Repeat every record exactly, omitting the pictures.

+ + + +

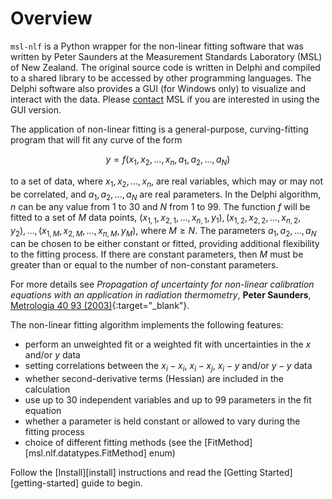 # Overview
`msl-nlf` is a Python wrapper for the non-linear fitting software that was written by Peter Saunders at the Measurement Standards Laboratory (MSL) of New Zealand. The original source code is written in Delphi and compiled to a shared library to be accessed by other programming languages. The Delphi software also provides a GUI (for Windows only) to visualize and interact with the data. Please [contact](https://www.measurement.govt.nz/contact-us-2/) MSL if you are interested in using the GUI version.

The application of non-linear fitting is a general-purpose, curving-fitting program that will fit any curve of the form

$$
y = f(x_1, x_2, ..., x_n, a_1, a_2, ..., a_N)
$$

to a set of data, where $x_1, x_2, ..., x_n$, are real variables, which may or may not be correlated, and $a_1, a_2, ..., a_N$ are real parameters. In the Delphi algorithm, $n$ can be any value from 1 to 30 and $N$ from 1 to 99. The function $f$ will be fitted to a set of $M$ data points, $(x_{1,1}, x_{2,1}, ..., x_{n,1}, y_1), (x_{1,2}, x_{2,2}, ..., x_{n,2}, y_2), ..., (x_{1,M}, x_{2,M}, ..., x_{n,M}, y_M)$, where $M \geq N$. The parameters $a_1, a_2, ..., a_N$ can be chosen to be either constant or fitted, providing additional flexibility to the fitting process. If there are constant parameters, then $M$ must be greater than or equal to the number of non-constant parameters.

For more details see *Propagation of uncertainty for non-linear calibration equations with an application in radiation thermometry*, **Peter Saunders**, [Metrologia 40 93 (2003)](https://doi.org/10.1088/0026-1394/40/2/315){:target="_blank"}.

The non-linear fitting algorithm implements the following features:

* perform an unweighted fit or a weighted fit with uncertainties in the $x$ and/or $y$ data
* setting correlations between the $x_i-x_i$, $x_i-x_j$, $x_i-y$ and/or $y-y$ data
* whether second-derivative terms (Hessian) are included in the calculation
* use up to 30 independent variables and up to 99 parameters in the fit equation
* whether a parameter is held constant or allowed to vary during the fitting process
* choice of different fitting methods (see the [FitMethod][msl.nlf.datatypes.FitMethod] enum)

Follow the [Install][install] instructions and read the [Getting Started][getting-started] guide to begin.
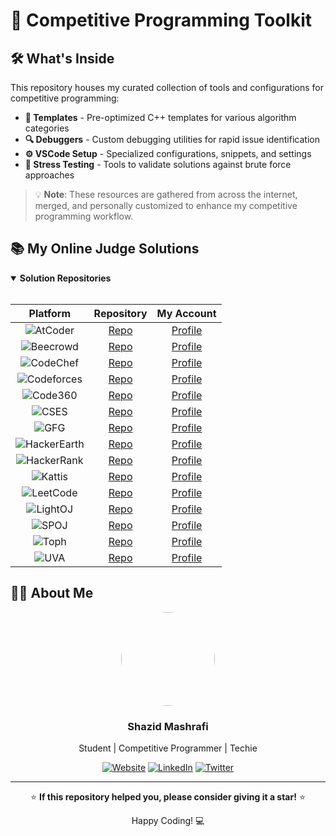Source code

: # 🚀 Competitive Programming Toolkit

## 🛠️ What's Inside

This repository houses my curated collection of tools and configurations for competitive programming:

- **📝 Templates** - Pre-optimized C++ templates for various algorithm categories
- **🔍 Debuggers** - Custom debugging utilities for rapid issue identification
- **⚙️ VSCode Setup** - Specialized configurations, snippets, and settings
- **🧪 Stress Testing** - Tools to validate solutions against brute force approaches

> 💡 **Note**: These resources are gathered from across the internet, merged, and personally customized to enhance my competitive programming workflow.

## 📚 My Online Judge Solutions

<details open>
<summary><b>Solution Repositories</b></summary>
<br>

| Platform | Repository | My Account |
|:--------:|:----------:|:-------:|
| ![AtCoder](https://img.shields.io/badge/AtCoder-🟢-success) | [Repo](https://github.com/ShazidMashrafi/AtCoder) | [Profile](https://atcoder.jp/users/shazidmashrafi) |
| ![Beecrowd](https://img.shields.io/badge/Beecrowd-🔵-blue) | [Repo](https://github.com/ShazidMashrafi/Beecrowd) | [Profile](https://judge.beecrowd.com/en/profile/790252) |
| ![CodeChef](https://img.shields.io/badge/CodeChef-🟤-brown) | [Repo](https://github.com/ShazidMashrafi/CodeChef) | [Profile](https://www.codechef.com/users/shazidmashrafi) |
| ![Codeforces](https://img.shields.io/badge/Codeforces-🔴-red) | [Repo](https://github.com/ShazidMashrafi/Codeforces) | [Profile](https://codeforces.com/profile/ShazidMashrafi) |
| ![Code360](https://img.shields.io/badge/Code360-⚫-black) | [Repo](https://github.com/ShazidMashrafi/Code360) | [Profile](https://www.naukri.com/code360/profile/ShazidMashrafi) |
| ![CSES](https://img.shields.io/badge/CSES-🟣-purple) | [Repo](https://github.com/ShazidMashrafi/CSES) | [Profile](https://cses.fi/user/238576) |
| ![GFG](https://img.shields.io/badge/GeeksForGeeks-🟢-success) | [Repo](https://github.com/ShazidMashrafi/GFG) | [Profile](https://www.geeksforgeeks.org/user/shazidmashrafi/) |
| ![HackerEarth](https://img.shields.io/badge/HackerEarth-🔵-blue) | [Repo](https://github.com/ShazidMashrafi/HackerEarth) | [Profile](https://www.hackerearth.com/@shazidmashrafi/) |
| ![HackerRank](https://img.shields.io/badge/HackerRank-🟢-success) | [Repo](https://github.com/ShazidMashrafi/HackerRank) | [Profile](https://www.hackerrank.com/profile/shazidmashrafi) |
| ![Kattis](https://img.shields.io/badge/Kattis-🟠-orange) | [Repo](https://github.com/ShazidMashrafi/Kattis) | [Profile](https://open.kattis.com/users/shazid-mashrafi) |
| ![LeetCode](https://img.shields.io/badge/LeetCode-🟡-yellow) | [Repo](https://github.com/ShazidMashrafi/LeetCode) | [Profile](https://leetcode.com/u/shazidmashrafi/) |
| ![LightOJ](https://img.shields.io/badge/LightOJ-🔵-blue) | [Repo](https://github.com/ShazidMashrafi/LightOJ) | [Profile](https://lightoj.com/user/shazidmashrafi) |
| ![SPOJ](https://img.shields.io/badge/SPOJ-⚪-lightgrey) | [Repo](https://github.com/ShazidMashrafi/SPOJ) | [Profile](https://www.spoj.com/users/shazidmashrafi) |
| ![Toph](https://img.shields.io/badge/Toph-🟣-purple) | [Repo](https://github.com/ShazidMashrafi/Toph) | [Profile](https://toph.co/u/ShazidMashrafi) |
| ![UVA](https://img.shields.io/badge/UVA-🔴-red) | [Repo](https://github.com/ShazidMashrafi/UVA) | [Profile](#) |

</details>

## 👨‍💻 About Me

<div align="center">
  <img src="https://avatars.githubusercontent.com/u/90213199?v=4" width="150px" style="border-radius:50%">
  <h3>Shazid Mashrafi</h3>
  <p>Student | Competitive Programmer | Techie</p>
  
  [![Website](https://img.shields.io/badge/Website-Visit-brightgreen)](https://shazidmashrafi.com)
  [![LinkedIn](https://img.shields.io/badge/LinkedIn-Connect-blue)](https://www.linkedin.com/in/shazidmashrafi/)
  [![Twitter](https://img.shields.io/badge/Twitter-Follow-1DA1F2)](https://twitter.com/ShazidMashrafi)
</div>

---

<div align="center">
  <p>⭐ <b>If this repository helped you, please consider giving it a star!</b> ⭐</p>
  <p>Happy Coding! 💻</p>
</div>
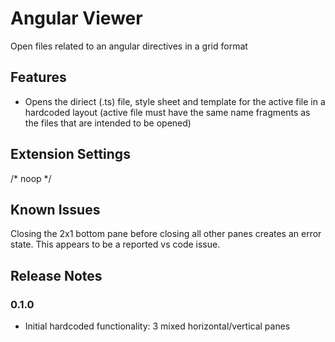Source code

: # Angular Viewer

Open files related to an angular directives in a grid format

## Features

 - Opens the diriect (.ts) file, style sheet and template for the active file in a hardcoded layout (active file must have the same name fragments as the files that are intended to be opened)

## Extension Settings

/* noop */

## Known Issues

Closing the 2x1 bottom pane before closing all other panes creates an error state. This appears to be a reported vs code issue. 

## Release Notes

 ### 0.1.0
  - Initial hardcoded functionality: 3 mixed horizontal/vertical panes

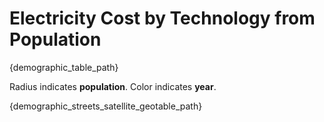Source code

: # Electricity Cost by Technology from Population

{demographic_table_path}

Radius indicates **population**.
Color indicates **year**.

{demographic_streets_satellite_geotable_path}
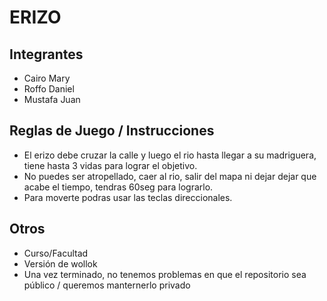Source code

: # ERIZO

## Integrantes

- Cairo Mary
- Roffo Daniel
- Mustafa Juan

## Reglas de Juego / Instrucciones

 - El erizo debe cruzar la calle y luego el rio hasta llegar a su madriguera, tiene
hasta 3 vidas para lograr el objetivo.
 - No puedes ser atropellado, caer al rio, salir del mapa ni dejar dejar que acabe el 
tiempo, tendras 60seg para lograrlo.
 - Para moverte podras usar las teclas direccionales.
  
     
## Otros

- Curso/Facultad
- Versión de wollok
- Una vez terminado, no tenemos problemas en que el repositorio sea público / queremos manternerlo privado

+ + + +

▶ _TASK RESPONSE_:
 # Overview
`msl-nlf` is a Python wrapper for the non-linear fitting software that was written by Peter Saunders at the Measurement Standards Laboratory (MSL) of New Zealand. The original source code is written in Delphi and compiled to a shared library to be accessed by other programming languages. The Delphi software also provides a GUI (for Windows only) to visualize and interact with the data. Please [contact](https://www.measurement.govt.nz/contact-us-2/) MSL if you are interested in using the GUI version.

The application of non-linear fitting is a general-purpose, curving-fitting program that will fit any curve of the form

$$
y = f(x_1, x_2, ..., x_n, a_1, a_2, ..., a_N)
$$

to a set of data, where $x_1, x_2, ..., x_n$, are real variables, which may or may not be correlated, and $a_1, a_2, ..., a_N$ are real parameters. In the Delphi algorithm, $n$ can be any value from 1 to 30 and $N$ from 1 to 99. The function $f$ will be fitted to a set of $M$ data points, $(x_{1,1}, x_{2,1}, ..., x_{n,1}, y_1), (x_{1,2}, x_{2,2}, ..., x_{n,2}, y_2), ..., (x_{1,M}, x_{2,M}, ..., x_{n,M}, y_M)$, where $M \geq N$. The parameters $a_1, a_2, ..., a_N$ can be chosen to be either constant or fitted, providing additional flexibility to the fitting process. If there are constant parameters, then $M$ must be greater than or equal to the number of non-constant parameters.

For more details see *Propagation of uncertainty for non-linear calibration equations with an application in radiation thermometry*, **Peter Saunders**, [Metrologia 40 93 (2003)](https://doi.org/10.1088/0026-1394/40/2/315){:target="_blank"}.

The non-linear fitting algorithm implements the following features:

* perform an unweighted fit or a weighted fit with uncertainties in the $x$ and/or $y$ data
* setting correlations between the $x_i-x_i$, $x_i-x_j$, $x_i-y$ and/or $y-y$ data
* whether second-derivative terms (Hessian) are included in the calculation
* use up to 30 independent variables and up to 99 parameters in the fit equation
* whether a parameter is held constant or allowed to vary during the fitting process
* choice of different fitting methods (see the [FitMethod][msl.nlf.datatypes.FitMethod] enum)

Follow the [Install][install] instructions and read the [Getting Started][getting-started] guide to begin.
Source code

: # 🚀 Competitive Programming Toolkit

## 🛠️ What's Inside

This repository houses my curated collection of tools and configurations for competitive programming:

- **📝 Templates** - Pre-optimized C++ templates for various algorithm categories
- **🔍 Debuggers** - Custom debugging utilities for rapid issue identification
- **⚙️ VSCode Setup** - Specialized configurations, snippets, and settings
- **🧪 Stress Testing** - Tools to validate solutions against brute force approaches

> 💡 **Note**: These resources are gathered from across the internet, merged, and personally customized to enhance my competitive programming workflow.

## 📚 My Online Judge Solutions

<details open>
<summary><b>Solution Repositories</b></summary>
<br>

| Platform | Repository | My Account |
|:--------:|:----------:|:-------:|
| ![AtCoder](https://img.shields.io/badge/AtCoder-🟢-success) | [Repo](https://github.com/ShazidMashrafi/AtCoder) | [Profile](https://atcoder.jp/users/shazidmashrafi) |
| ![Beecrowd](https://img.shields.io/badge/Beecrowd-🔵-blue) | [Repo](https://github.com/ShazidMashrafi/Beecrowd) | [Profile](https://judge.beecrowd.com/en/profile/790252) |
| ![CodeChef](https://img.shields.io/badge/CodeChef-🟤-brown) | [Repo](https://github.com/ShazidMashrafi/CodeChef) | [Profile](https://www.codechef.com/users/shazidmashrafi) |
| ![Codeforces](https://img.shields.io/badge/Codeforces-🔴-red) | [Repo](https://github.com/ShazidMashrafi/Codeforces) | [Profile](https://codeforces.com/profile/ShazidMashrafi) |
| ![Code360](https://img.shields.io/badge/Code360-⚫-black) | [Repo](https://github.com/ShazidMashrafi/Code360) | [Profile](https://www.naukri.com/code360/profile/ShazidMashrafi) |
| ![CSES](https://img.shields.io/badge/CSES-🟣-purple) | [Repo](https://github.com/ShazidMashrafi/CSES) | [Profile](https://cses.fi/user/238576) |
| ![GFG](https://img.shields.io/badge/GeeksForGeeks-🟢-success) | [Repo](https://github.com/ShazidMashrafi/GFG) | [Profile](https://www.geeksforgeeks.org/user/shazidmashrafi/) |
| ![HackerEarth](https://img.shields.io/badge/HackerEarth-🔵-blue) | [Repo](https://github.com/ShazidMashrafi/HackerEarth) | [Profile](https://www.hackerearth.com/@shazidmashrafi/) |
| ![HackerRank](https://img.shields.io/badge/HackerRank-🟢-success) | [Repo](https://github.com/ShazidMashrafi/HackerRank) | [Profile](https://www.hackerrank.com/profile/shazidmashrafi) |
| ![Kattis](https://img.shields.io/badge/Kattis-🟠-orange) | [Repo](https://github.com/ShazidMashrafi/Kattis) | [Profile](https://open.kattis.com/users/shazid-mashrafi) |
| ![LeetCode](https://img.shields.io/badge/LeetCode-🟡-yellow) | [Repo](https://github.com/ShazidMashrafi/LeetCode) | [Profile](https://leetcode.com/u/shazidmashrafi/) |
| ![LightOJ](https://img.shields.io/badge/LightOJ-🔵-blue) | [Repo](https://github.com/ShazidMashrafi/LightOJ) | [Profile](https://lightoj.com/user/shazidmashrafi) |
| ![SPOJ](https://img.shields.io/badge/SPOJ-⚪-lightgrey) | [Repo](https://github.com/ShazidMashrafi/SPOJ) | [Profile](https://www.spoj.com/users/shazidmashrafi) |
| ![Toph](https://img.shields.io/badge/Toph-🟣-purple) | [Repo](https://github.com/ShazidMashrafi/Toph) | [Profile](https://toph.co/u/ShazidMashrafi) |
| ![UVA](https://img.shields.io/badge/UVA-🔴-red) | [Repo](https://github.com/ShazidMashrafi/UVA) | [Profile](#) |

</details>

## 👨‍💻 About Me

<div align="center">
  <img src="https://avatars.githubusercontent.com/u/90213199?v=4" width="150px" style="border-radius:50%">
  <h3>Shazid Mashrafi</h3>
  <p>Student | Competitive Programmer | Techie</p>
  
  [![Website](https://img.shields.io/badge/Website-Visit-brightgreen)](https://shazidmashrafi.com)
  [![LinkedIn](https://img.shields.io/badge/LinkedIn-Connect-blue)](https://www.linkedin.com/in/shazidmashrafi/)
  [![Twitter](https://img.shields.io/badge/Twitter-Follow-1DA1F2)](https://twitter.com/ShazidMashrafi)
</div>

---

<div align="center">
  <p>⭐ <b>If this repository helped you, please consider giving it a star!</b> ⭐</p>
  <p>Happy Coding! 💻</p>
</div>
Source code

: # Angular Viewer

Open files related to an angular directives in a grid format

## Features

 - Opens the diriect (.ts) file, style sheet and template for the active file in a hardcoded layout (active file must have the same name fragments as the files that are intended to be opened)

## Extension Settings

/* noop */

## Known Issues

Closing the 2x1 bottom pane before closing all other panes creates an error state. This appears to be a reported vs code issue. 

## Release Notes

 ### 0.1.0
  - Initial hardcoded functionality: 3 mixed horizontal/vertical panes

Source code

: # Electricity Cost by Technology from Population

{demographic_table_path}

Radius indicates **population**.
Color indicates **year**.

{demographic_streets_satellite_geotable_path}
Source code

: # ERIZO

## Integrantes

- Cairo Mary
- Roffo Daniel
- Mustafa Juan

## Reglas de Juego / Instrucciones

 - El erizo debe cruzar la calle y luego el rio hasta llegar a su madriguera, tiene
hasta 3 vidas para lograr el objetivo.
 - No puedes ser atropellado, caer al rio, salir del mapa ni dejar dejar que acabe el 
tiempo, tendras 60seg para lograrlo.
 - Para moverte podras usar las teclas direccionales.
  
     
## Otros

- Curso/Facultad
- Versión de wollok
- Una vez terminado, no tenemos problemas en que el repositorio sea público / queremos manternerlo privado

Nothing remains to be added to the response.